If not a TAR, what is it?

The first thing I do in these kind of situations is grabbing xxd and checking if it's not just some garbage prepended to the file which confuses tar:

00000000: 70ad beef 8508 0000 95c4 2027 9e84 12e8  p......... '....
00000010: c9b3 0f4b 0049 5bbe e961 76d5 fc26 c15f  ...K.I[..av..&._
00000020: 5872 fe51 f8a9 0bc6 f519 a3dc 0037 92cd  Xr.Q.........7..
00000030: 04bf c420 f419 ad56 a362 aa85 892b 3902  ... ...V.b...+9.
00000040: 4001 695c f809 cad9 1b6f 3166 382e 6f61  @.i\.....o1f8.oa

Okay, apart from that adbeef and what looks to be some bytes which could mean something followed immediately (spoiler alert: it does) after, I can't make out what I am looking at just by staring at this hexdump...

Apparently I had been living under a rock and Synology actually added this quite some time ago to their patch files for DSM. I set out to Google some more about these .pat files and quickly found out that more people ran into this too, they even solved this in quite an elegant manner! One such solution is the Synology_Archive_Extractor. Another one is making use of a Docker container that holds the binary and the shared objects it used to extract these kind of files on the Synology itself. Both worked flawlessly for decrypting the archive and extracting its contents, that's it then right? This is where we just happily decrypt the file and look at the contents like we normally would?

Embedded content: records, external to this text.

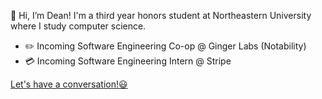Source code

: 👋 Hi, I’m Dean! I'm a third year honors student at Northeastern University where I study computer science.

- ✏️ Incoming Software Engineering Co-op @ Ginger Labs (Notability)
- 💳 Incoming Software Engineering Intern @ Stripe

[Let's have a conversation!😃](mailto:dacframe@gmail.com) 
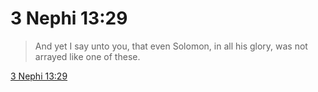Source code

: # 3 Nephi 13:29

> And yet I say unto you, that even Solomon, in all his glory, was not arrayed like one of these.

[3 Nephi 13:29](https://www.churchofjesuschrist.org/study/scriptures/bofm/3-ne/13?lang=eng&id=p29#p29)


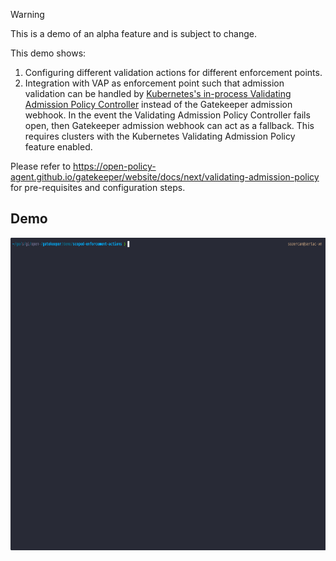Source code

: > [!WARNING]
> This is a demo of an alpha feature and is subject to change.

This demo shows:

1. Configuring different validation actions for different enforcement points.
2. Integration with VAP as enforcement point such that admission validation can be handled by [Kubernetes's in-process Validating Admission Policy Controller](https://kubernetes.io/docs/reference/access-authn-authz/validating-admission-policy/) instead of the Gatekeeper admission webhook. In the event the Validating Admission Policy Controller fails open, then Gatekeeper admission webhook can act as a fallback. This requires clusters with the Kubernetes Validating Admission Policy feature enabled.

Please refer to <https://open-policy-agent.github.io/gatekeeper/website/docs/next/validating-admission-policy> for pre-requisites and configuration steps.

## Demo

<img width= "900" height="500" src="demo.gif" alt="vap demo">
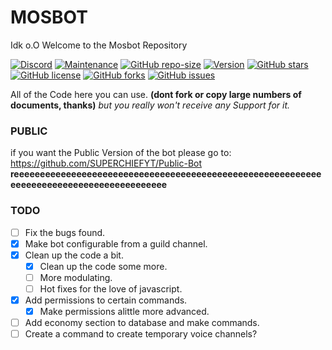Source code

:# MOSBOT
Idk o.O
Welcome to the Mosbot Repository

[![Discord](https://img.shields.io/discord/421895390065852425.svg)](https://discord.gg/krXDXEM)
[![Maintenance](https://img.shields.io/maintenance/yes/2018.svg)](https://github.com/license/SUPERCHIEFYT)
[![GitHub repo-size](https://img.shields.io/github/repo-size/badges/shields.svg)](https://github.com/license/SUPERCHIEFYT)
[![Version](https://img.shields.io/badge/Version-0.1.5-green.svg)](https://github.com/license/SUPERCHIEFYT)
[![GitHub stars](https://img.shields.io/github/stars/SUPERCHIEFYT/mosbot.svg)](https://github.com/license/SUPERCHIEFYT)
[![GitHub license](https://img.shields.io/github/license/SUPERCHIEFYT/mosbot.svg)](https://github.com/license/SUPERCHIEFYT)
[![GitHub forks](https://img.shields.io/github/forks/SUPERCHIEFYT/mosbot.svg)](https://github.com/license/SUPERCHIEFYT)
[![GitHub issues](https://img.shields.io/github/issues/SUPERCHIEFYT/mosbot.svg)](https://github.com/license/SUPERCHIEFYT)

All of the Code here you can use. **__(dont fork or copy large numbers of documents, thanks)__** *but you really won't receive any Support for it.*
### PUBLIC
if you want the Public Version of the bot please go to: https://github.com/SUPERCHIEFYT/Public-Bot 
__reeeeeeeeeeeeeeeeeeeeeeeeeeeeeeeeeeeeeeeeeeeeeeeeeeeeeeeeeeeeeeeeeeeeeeeeeeeeeeeeeeeeeeeee__
### TODO

- [ ] Fix the bugs found.
- [x] Make bot configurable from a guild channel.
- [x] Clean up the code a bit.
    - [x] Clean up the code some more.
    - [ ] More modulating.
    - [ ] Hot fixes for the love of javascript.
- [x] Add permissions to certain commands.
    - [x] Make permissions alittle more advanced.
- [ ] Add economy section to database and make commands.
- [ ] Create a command to create temporary voice channels?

No, of course not. At this point I actually was a little bit annoyed that I didn't know how the encryption works, next to that it seemed like good target practice for me.

Dynamic Analysis is lame!

It's not, but I am lazy, and gdb is daunting to me (we will come back to this later).

I kept telling myself that dynamic analysis would be too much of a hassle for me because I am not running an x86-64 machine myself and would thus have to resort to using a VPS, and nowadays we have a free IDA decompiler! How hard can static analysis be for this?

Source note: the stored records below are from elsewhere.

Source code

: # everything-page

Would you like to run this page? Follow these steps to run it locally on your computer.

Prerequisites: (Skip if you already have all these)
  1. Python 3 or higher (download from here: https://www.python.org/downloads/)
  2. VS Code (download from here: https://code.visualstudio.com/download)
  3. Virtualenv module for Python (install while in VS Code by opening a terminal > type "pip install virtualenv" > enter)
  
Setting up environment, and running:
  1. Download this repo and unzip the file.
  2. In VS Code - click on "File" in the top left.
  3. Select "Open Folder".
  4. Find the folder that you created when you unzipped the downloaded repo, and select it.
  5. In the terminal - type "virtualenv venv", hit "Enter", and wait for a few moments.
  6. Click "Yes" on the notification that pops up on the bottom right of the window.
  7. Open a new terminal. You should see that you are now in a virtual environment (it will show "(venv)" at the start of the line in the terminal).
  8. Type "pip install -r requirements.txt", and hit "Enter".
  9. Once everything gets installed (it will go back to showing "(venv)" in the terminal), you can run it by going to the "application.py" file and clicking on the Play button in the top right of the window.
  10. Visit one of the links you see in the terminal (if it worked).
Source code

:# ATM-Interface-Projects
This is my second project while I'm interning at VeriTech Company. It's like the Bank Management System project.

I used the files from the Docker container as it saves me the time figuring out which are the right files and we can simply use these files for our static analysis as well. By checking which binary is used as the entrypoint of the Docker container we can start by looking at the scemd file (syno_extract_system_patch command) in IDA and figure out the steps we would need to take to decrypt this badboy ourselves.

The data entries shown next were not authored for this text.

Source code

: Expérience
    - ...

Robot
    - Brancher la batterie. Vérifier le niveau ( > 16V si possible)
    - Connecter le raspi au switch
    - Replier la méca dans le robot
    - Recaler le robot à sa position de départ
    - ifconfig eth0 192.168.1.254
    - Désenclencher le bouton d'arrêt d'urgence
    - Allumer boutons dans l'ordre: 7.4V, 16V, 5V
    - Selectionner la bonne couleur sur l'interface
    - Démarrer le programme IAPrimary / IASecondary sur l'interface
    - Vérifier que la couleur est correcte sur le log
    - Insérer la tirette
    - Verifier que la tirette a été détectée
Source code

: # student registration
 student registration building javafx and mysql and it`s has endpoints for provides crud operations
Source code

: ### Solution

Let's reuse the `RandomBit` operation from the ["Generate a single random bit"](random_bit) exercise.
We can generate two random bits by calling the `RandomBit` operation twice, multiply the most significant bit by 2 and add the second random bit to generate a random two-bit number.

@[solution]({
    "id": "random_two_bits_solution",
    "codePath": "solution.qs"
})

Somewhere in the humongous main function we can see the calls made when we use the syno_extract_system_patch command:

if ( !strcmp(cmd, "syno_extract_system_patch") ) {
    if ( argc != 3 ) {
        pat_location = *patchfile;
        sub_45900E();
        __printf_chk(1LL, "%s PATCH_PATH DEST_PATH\n", pat_location);
        return -1;
    }
    status = extract_patch(patchfile[1], patchfile[2]);
    return -(status != 0);
}

So far it's pretty straight forward, we follow some more calls and look at what they're doing (roughly), at some point I noticed something interesting:

if ( patchfile && outdir ) {
    v3 = v2;
    __syslog_chk(
      6LL,
      1LL,
      "%s:%d synoinstall: synoarchive: [%s][OPEN] Type: System",
      "lib/synoarchive.c",
      441LL,
      patchfile);
    return init_archive(patchfile, outdir, 0, v3);
}

In the above code snippet we can see that it will initialize the archive, but it is calling this type System. I didn't necessarily speculate anything seeing this, I simply wrote it down in my notes and continued following along. When continueing the clicking along we can find a function called synoarchive_open_with_keytype and one of its arguments is actually using the 0 that we observe as the third argument in the snippet above. The synoarchive_open_with_keytype function is an export of libsynocodesign-ng-virtual-junior-wins.so.7 so we will continue our hunt in this binary next.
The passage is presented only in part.